La voz que habló en castellano con un fuerte acento colombiano me sorprendió tanto que por poco me voy de cabeza al suelo. Me sujeté con una mano a la barra metálica y me volví para ver quién era. Tres escalones por encima de mí había una mujer regordeta, embutida en un minivestido azul eléctrico elástico, muy pintada y con el pelo oscuro cardado, que se le enredaba con los pendientes dorados en forma de xilófono.
—Soy Penny, vivo en el apartamento de arriba —explicó ella, alargando una mano con uñas postizas de color rosa chicle.

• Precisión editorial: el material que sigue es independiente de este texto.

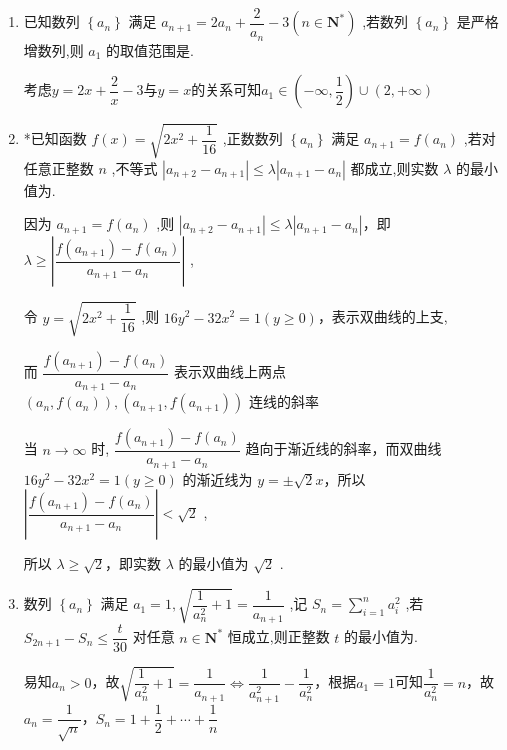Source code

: \begin{enumerate}
    \item 已知数列 $\left\{  {a}_{n}\right\}$ 满足 ${a}_{n + 1} = 2{a}_{n} + \dfrac{2}{{a}_{n}} - 3\left( {n \in  {\mathbf{N}}^{ * }}\right)$ ,若数列 $\left\{  {a}_{n}\right\}$ 是严格增数列,则 ${a}_{1}$ 的取值范围是.
    \begin{jieda}
        考虑$y = 2x+\dfrac{2}{x} - 3$与$y = x$的关系可知$a_1 \in \left(-\infty, \dfrac{1}{2}\right) \cup (2, +\infty)$
    \end{jieda}
    
    \item *已知函数 $f\left( x\right)  = \sqrt{2{x}^{2} + \dfrac{1}{16}}$ ,正数数列 $\left\{  {a}_{n}\right\}$ 满足 ${a}_{n + 1} = f\left( {a}_{n}\right)$ ,若对任意正整数 $n$ ,不等式 $\left| {{a}_{n + 2} - {a}_{n + 1}}\right|  \leq  \lambda \left| {{a}_{n + 1} - {a}_{n}}\right|$ 都成立,则实数 $\lambda$ 的最小值为.
    \begin{jieda}
        因为 ${a}_{n + 1} = f\left( {a}_{n}\right)$ ,则 $\left| {{a}_{n + 2} - {a}_{n + 1}}\right|  \leq  \lambda \left| {{a}_{n + 1} - {a}_{n}}\right|$，即 $\lambda  \geq  \left| \dfrac{f\left( {a}_{n + 1}\right)  - f\left( {a}_{n}\right) }{{a}_{n + 1} - {a}_{n}}\right|$ ,
        
        令 $y = \sqrt{2{x}^{2} + \dfrac{1}{16}}$ ,则 ${16}{y}^{2} - {32}{x}^{2} = 1\left( {y \geq  0}\right)$，表示双曲线的上支,
        
        而 $\dfrac{f\left( {a}_{n + 1}\right)  - f\left( {a}_{n}\right) }{{a}_{n + 1} - {a}_{n}}$ 表示双曲线上两点 $\left( {{a}_{n},f\left( {a}_{n}\right) }\right) ,\left( {{a}_{n + 1},f\left( {a}_{n + 1}\right) }\right)$ 连线的斜率
        
        当 $n \rightarrow  \infty$ 时, $\dfrac{f\left( {a}_{n + 1}\right)  - f\left( {a}_{n}\right) }{{a}_{n + 1} - {a}_{n}}$ 趋向于渐近线的斜率，而双曲线 ${16y^2} - {32x^2} = 1\left( {y \geq  0}\right)$ 的渐近线为 $y =  \pm  \sqrt{2}x$，所以 $\left| \dfrac{f\left( {a}_{n + 1}\right)  - f\left( {a}_{n}\right) }{{a}_{n + 1} - {a}_{n}}\right|  < \sqrt{2}$ ,
        
        所以 $\lambda  \geq  \sqrt{2}$，即实数 $\lambda$ 的最小值为 $\sqrt{2}$ .
    \end{jieda}
    
    \item 数列 $\left\{  {a}_{n}\right\}$ 满足 ${a}_{1} = 1,\sqrt{\dfrac{1}{{a}_{n}^{2}} + 1} = \dfrac{1}{{a}_{n + 1}}$ ,记 ${S}_{n} = \mathop{\sum }\limits_{{i = 1}}^{n}{a}_{i}^{2}$ ,若 ${S}_{{2n} + 1} - {S}_{n} \leq  \dfrac{t}{30}$ 对任意 $n \in  {\mathbf{N}}^{ * }$ 恒成立,则正整数 $t$ 的最小值为.
    \begin{jieda}
        易知$a_n > 0$，故$\sqrt{\dfrac{1}{{a}_{n}^{2}} + 1} = \dfrac{1}{{a}_{n + 1}} \Longleftrightarrow \dfrac{1}{a_{n+1}^2} - \dfrac{1}{a_n^2}$，根据$a_1 = 1$可知$\dfrac{1}{a_n^2} = n$，故$a_n = \dfrac{1}{\sqrt{n}}$，$S_n = 1 + \dfrac{1}{2} + \cdots + \dfrac{1}{n}$


\end{jieda}
\end{enumerate}
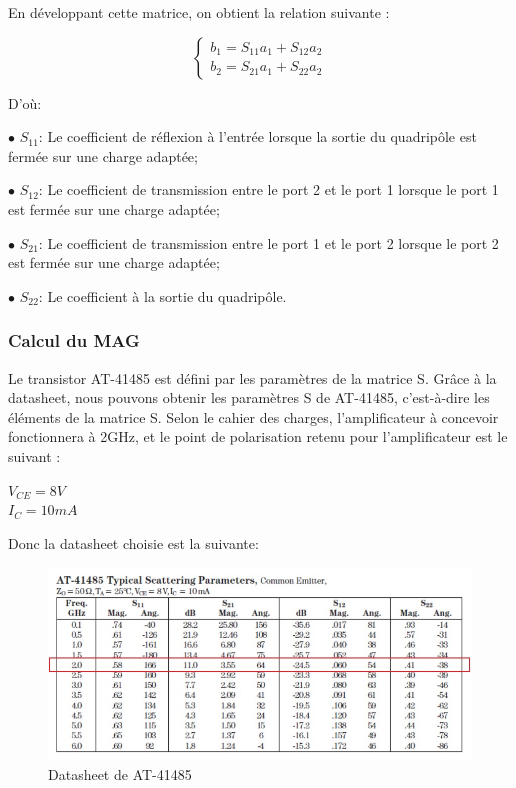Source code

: \documentclass[french]{article}
\begin{document}
En développant cette matrice, on obtient la relation suivante :

\begin{equation}
	\left\{\begin{matrix}
		b_{1}=S_{11}a_{1}+S_{12}a_{2}\\
		b_{2}=S_{21}a_{1}+S_{22}a_{2}
	\end{matrix}\right.
	\label{eqmatrix}
\end{equation}

D’où:

$\bullet$ $S_{11}$: Le coefficient de réflexion à l’entrée lorsque la sortie du quadripôle est fermée sur une charge adaptée;

$\bullet$ $S_{12}$: Le coefficient de transmission entre le port 2 et le port 1 lorsque le port 1 est fermée sur une charge adaptée;

$\bullet$ $S_{21}$: Le coefficient de transmission entre le port 1 et le port 2 lorsque le port 2 est fermée sur une charge adaptée;

$\bullet$ $S_{22}$: Le coefficient à la sortie du quadripôle.

\subsubsection{Calcul du MAG}

Le transistor AT-41485 est défini par les paramètres de la matrice S. Grâce à la datasheet, nous pouvons obtenir les paramètres S de AT-41485, c'est-à-dire les éléments de la matrice S. Selon le cahier des charges, l'amplificateur à concevoir fonctionnera à 2GHz, et le point de polarisation retenu pour l’amplificateur est le suivant :

{\centering
	$V_{CE}=8V$\\
	$I_{C}=10mA$\\
}

Donc la datasheet choisie est la suivante: 
\begin{figure}[H]
	\centering
	\includegraphics[width=0.9\linewidth]{../5SynthAmp/Datasheet_AT41485}
	\caption{Datasheet de AT-41485}
	\label{fig:datasheet_AT}
\end{figure}
\end{document}
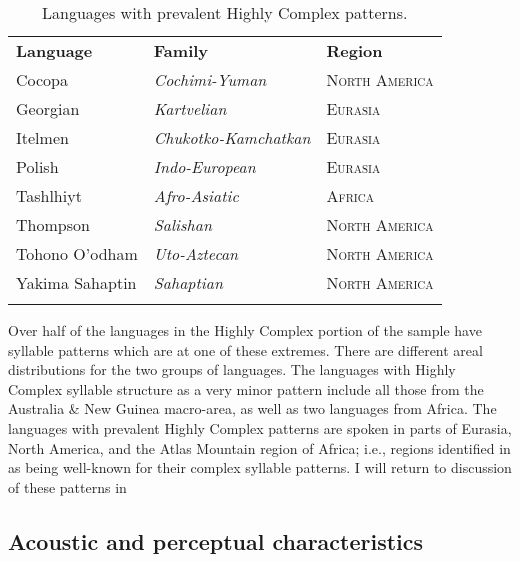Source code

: \begin{table}
\begin{tabularx}{\textwidth}{XXX}
\lsptoprule

\textbf{Language} & \textbf{Family} & \textbf{Region}\\
Cocopa & \textit{Cochimi-Yuman} & \textsc{North} \textsc{America}\\
Georgian & \textit{Kartvelian} & \textsc{Eurasia}\\
Itelmen & \textit{Chukotko-Kamchatkan} & \textsc{Eurasia}\\
Polish & \textit{Indo-European} & \textsc{Eurasia}\\
Tashlhiyt & \textit{Afro-Asiatic} & \textsc{Africa}\\
Thompson & \textit{Salishan} & \textsc{North} \textsc{America}\\
Tohono O’odham & \textit{Uto-Aztecan} & \textsc{North} \textsc{America}\\
Yakima Sahaptin & \textit{Sahaptian} & \textsc{North} \textsc{America}\\
\lspbottomrule
\end{tabularx}
\caption{\label{3.16}Languages with prevalent Highly Complex patterns.}
\end{table}

  Over half of the languages in the Highly Complex portion of the sample have syllable patterns which are at one of these extremes. There are different areal distributions for the two groups of languages. The languages with Highly Complex syllable structure as a very minor pattern include all those from the Australia \& New Guinea macro-area, as well as two languages from Africa. The languages with prevalent Highly Complex patterns are spoken in parts of Eurasia, North America, and the Atlas Mountain region of Africa; i.e., regions identified in  as being well-known for their complex syllable patterns. I will return to discussion of these patterns in 

\subsection{Acoustic and perceptual characteristics}\label{sec:3.4.3}


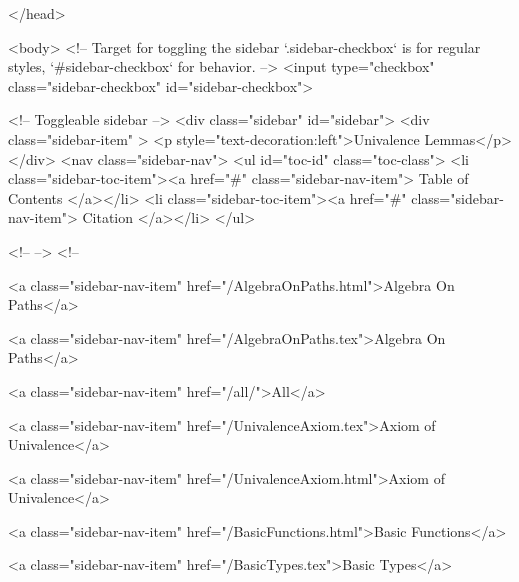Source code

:   
</head>




  <body>
    <!-- Target for toggling the sidebar `.sidebar-checkbox` is for regular
     styles, `#sidebar-checkbox` for behavior. -->
<input type="checkbox" class="sidebar-checkbox" id="sidebar-checkbox">

<!-- Toggleable sidebar -->
<div class="sidebar" id="sidebar">
  <div class="sidebar-item" >
    <p style="text-decoration:left">Univalence Lemmas</p>
  </div>
  <nav class="sidebar-nav">
    <ul id="toc-id" class="toc-class">
  <li class="sidebar-toc-item"><a href="#" class="sidebar-nav-item"> Table of Contents </a></li>
  <li class="sidebar-toc-item"><a href="#" class="sidebar-nav-item"> Citation </a></li>
</ul>


    <!--  -->
    <!-- 
      
    
      
    
      
    
      
        
      
    
      
        
          <a class="sidebar-nav-item" href="/AlgebraOnPaths.html">Algebra On Paths</a>
        
      
    
      
        
          <a class="sidebar-nav-item" href="/AlgebraOnPaths.tex">Algebra On Paths</a>
        
      
    
      
        
          <a class="sidebar-nav-item" href="/all/">All</a>
        
      
    
      
        
          <a class="sidebar-nav-item" href="/UnivalenceAxiom.tex">Axiom of Univalence</a>
        
      
    
      
        
          <a class="sidebar-nav-item" href="/UnivalenceAxiom.html">Axiom of Univalence</a>
        
      
    
      
        
          <a class="sidebar-nav-item" href="/BasicFunctions.html">Basic Functions</a>
        
      
    
      
        
          <a class="sidebar-nav-item" href="/BasicTypes.tex">Basic Types</a>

—Ah, tú eres... —Me callé, comprendiendo que estaba hablando de más, y le estreché la mano en un saludo enérgico.
—La puta. Puedes llamarme puta Penny, muchos lo hacen.
—Preferiría llamarte sólo Penny si no te importa.
—Gracias, eso me gusta más. ¿Una galleta?
—Sí, claro —dije, tendiéndole la bolsa de Jay—. ¿Cómo sabías que hablo español?
—Todo en tu aspecto dice que eres europea, pero tienes el pelo oscuro, así que el norte queda descartado; sin embargo, aunque tu piel es pálida, se ve que es porque te has estado escondiendo del sol mucho tiempo, porque por lo general no es así. No eres italiana, a ésas se las ve de lejos, ni tampoco francesa, no tienes esa caída lánguida de ojos que las caracteriza; ¿me equivoco?
¿Es que todo el mundo observaba, analizaba y adivinaba?
—Podría ser portuguesa.
—Niña, ¡mírate a un espejo y deja de decir tonterías!
—Vaya.
—No he querido ser brusca.
—No lo has sido.
—Sólo sincera.
—Eso sí lo has sido.
Ella rio de forma abrupta y se atragantó con la galleta.
—Hoy he conocido a un actor —dije.
—¿Lo has visto o lo has conocido? ¿Famoso?
—No, no es famoso. He hecho galletas con él.
—¿Y...?
—Ha sido... divertido. Diferente.
—Niña, debías de llevar una vida muy aburrida en España.
—La llevaba.
—Las galletas están deliciosas.
—Es cierto —aseguré.
—Si todo le sale como estas galletas, no deberías dejarlo escapar.
—No tengo ninguna intención de atraparlo.
—Pues deberías cambiar de idea.
—No creo que lo haga, pero gracias por el consejo.
—Niña, hay algo que no has entendido: lo que no se busca se encuentra y lo que se busca te esquiva toda la vida.
—¿Hablas por experiencia?
—Hablo por experiencia. —Y su voz se tornó triste de improviso. Se levantó y antes de entrar en su apartamento, se volvió—. Me gustas, y poca gente le gusta a Penny la puta.
—Gracias, supongo.
—Otra cosa. Esta noche trabajo, pero no te asustes por los gritos, se me da de miedo fingir los orgasmos.
—A mí también. Buenas noches.
El sonido de sus carcajadas me acompañó hasta el interior. Pero era cierto; la verdad era que desde que estaba en Nueva York no había mentido ni una sola vez y eso era francamente liberador.